Let’s revisit meme coins, shall we? said no one ever. And yet President Donald Trump signed an executive order late last week that could make it easier to add alternative assets — like private equity, real estate, commodities, and, yup, cryptocurrency — to your plain vanilla 401(k).

Coming soon to 401(k) near you?
What this means
The order is essentially a deregulatory measure. While there’s currently no law on the books prohibiting private market investments in traditional retirement accounts, there is guidance that requires workplace plan sponsors to act in an employee’s best interest — which is why almost all of them refrain from offering complex or risky investments to participants.

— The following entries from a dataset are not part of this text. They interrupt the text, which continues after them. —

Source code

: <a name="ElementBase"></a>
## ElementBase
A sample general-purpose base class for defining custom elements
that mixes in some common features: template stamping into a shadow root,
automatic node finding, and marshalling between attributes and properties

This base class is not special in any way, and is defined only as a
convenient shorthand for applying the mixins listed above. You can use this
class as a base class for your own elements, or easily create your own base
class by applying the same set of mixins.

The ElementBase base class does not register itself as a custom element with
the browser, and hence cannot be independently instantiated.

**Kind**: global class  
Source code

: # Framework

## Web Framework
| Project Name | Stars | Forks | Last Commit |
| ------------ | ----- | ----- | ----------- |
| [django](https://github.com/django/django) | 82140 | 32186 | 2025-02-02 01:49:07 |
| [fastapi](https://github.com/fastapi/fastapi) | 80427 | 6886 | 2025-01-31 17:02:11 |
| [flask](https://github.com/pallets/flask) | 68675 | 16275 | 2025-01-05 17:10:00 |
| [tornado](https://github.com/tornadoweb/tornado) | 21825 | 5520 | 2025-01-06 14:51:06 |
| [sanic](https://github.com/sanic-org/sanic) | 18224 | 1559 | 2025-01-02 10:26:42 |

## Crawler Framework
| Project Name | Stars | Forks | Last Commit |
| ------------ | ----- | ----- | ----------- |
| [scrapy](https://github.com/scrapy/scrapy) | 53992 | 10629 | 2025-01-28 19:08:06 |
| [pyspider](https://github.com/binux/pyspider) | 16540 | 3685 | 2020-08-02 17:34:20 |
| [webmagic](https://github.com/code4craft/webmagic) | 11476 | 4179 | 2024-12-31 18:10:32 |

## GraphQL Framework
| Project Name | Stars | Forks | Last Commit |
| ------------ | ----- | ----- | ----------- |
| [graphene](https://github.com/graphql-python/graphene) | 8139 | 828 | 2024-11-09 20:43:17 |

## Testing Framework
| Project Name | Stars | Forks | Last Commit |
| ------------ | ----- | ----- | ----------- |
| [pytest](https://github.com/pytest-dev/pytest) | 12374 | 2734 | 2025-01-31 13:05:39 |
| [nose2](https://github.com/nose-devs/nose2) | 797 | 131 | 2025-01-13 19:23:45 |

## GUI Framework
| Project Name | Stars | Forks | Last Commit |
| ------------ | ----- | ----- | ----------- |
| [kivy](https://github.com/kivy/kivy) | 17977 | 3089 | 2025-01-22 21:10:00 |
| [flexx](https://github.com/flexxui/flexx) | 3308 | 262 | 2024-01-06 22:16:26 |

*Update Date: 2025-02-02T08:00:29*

Trump wants the Labor Department to relax this guidance, so that, effectively, an employer-sponsored plan can offer, say, fartcoin funds without fear of getting sued. He also wants the Securities and Exchange Commission (SEC) to find ways to increase access to alternative assets within traditional retirement accounts.
What happens next?
Maybe nothing. Guidance is just guidance and so, ultimately, plan sponsors can offer whatever they feel comfortable — or don’t feel comfortable — offering. Experts speculate that most employers won’t rush to add alternative investments to their plans’ lineups.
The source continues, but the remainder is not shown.